No blood. Peeved at him for barging in and taking over as usual, Frau Wittgenstein was unusually snappish. I asked if he vomited blood.

He vomited
blood
?

And he said no, insisted Frau Wittgenstein.
No
.

Well, the father demanded, shaking his arms. Then what
did
he vomit?

My
dinner
, groaned the son.

Oh. The father nodded. Our
dinner
, was it?

It hardly helped matters when, in the midst of this now heated medical inquest, Gretl arrived, throwing off her fur in alarm as Wittgenstein stared her down, directing her with his emphatic eyes not to make this any more of a scene.

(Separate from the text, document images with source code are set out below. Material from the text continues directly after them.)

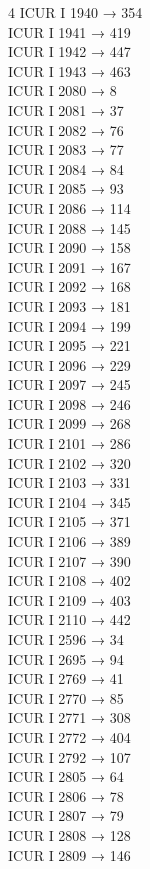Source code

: \begin{multicols}{4}
ICUR I 1940 → 354\\
ICUR I 1941 → 419\\
ICUR I 1942 → 447\\
ICUR I 1943 → 463\\
ICUR I 2080 → 8\\
ICUR I 2081 → 37\\
ICUR I 2082 → 76\\
ICUR I 2083 → 77\\
ICUR I 2084 → 84\\
ICUR I 2085 → 93\\
ICUR I 2086 → 114\\
ICUR I 2088 → 145\\
ICUR I 2090 → 158\\
ICUR I 2091 → 167\\
ICUR I 2092 → 168\\
ICUR I 2093 → 181\\
ICUR I 2094 → 199\\
ICUR I 2095 → 221\\
ICUR I 2096 → 229\\
ICUR I 2097 → 245\\
ICUR I 2098 → 246\\
ICUR I 2099 → 268\\
ICUR I 2101 → 286\\
ICUR I 2102 → 320\\
ICUR I 2103 → 331\\
ICUR I 2104 → 345\\
ICUR I 2105 → 371\\
ICUR I 2106 → 389\\
ICUR I 2107 → 390\\
ICUR I 2108 → 402\\
ICUR I 2109 → 403\\
ICUR I 2110 → 442\\
ICUR I 2596 → 34\\
ICUR I 2695 → 94\\
ICUR I 2769 → 41\\
ICUR I 2770 → 85\\
ICUR I 2771 → 308\\
ICUR I 2772 → 404\\
ICUR I 2792 → 107\\
ICUR I 2805 → 64\\
ICUR I 2806 → 78\\
ICUR I 2807 → 79\\
ICUR I 2808 → 128\\
ICUR I 2809 → 146\\

\end{multicols}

Fifteen minutes later, it was all he could do to convince his father not to summon the family physician out of bed, and this only after promising he would see him in the morning for a complete physical examination. Still, for Karl Wittgenstein to persuade his son to see the doctor after the fact was hardly as gratifying or demonstrative as taking action
now
, even if it only meant picking up the telephone. Karl Wittgenstein found few acceptable opportunities to show fatherly solicitude. These moments were rare as eclipses, yet despite their bungling, awkward quality, the feeling in them ran deep, so deep that Karl Wittgenstein finally burst from the room, wounded that his ungrateful son should deny him even this. Wittgenstein called after him appreciatively, while for his mother, who seemed sure he was hemorrhaging, he contrived to swallow some buttermilk. Then, with a worried, suspicious look, Frau Wittgenstein also left, off to quell her wounded husband.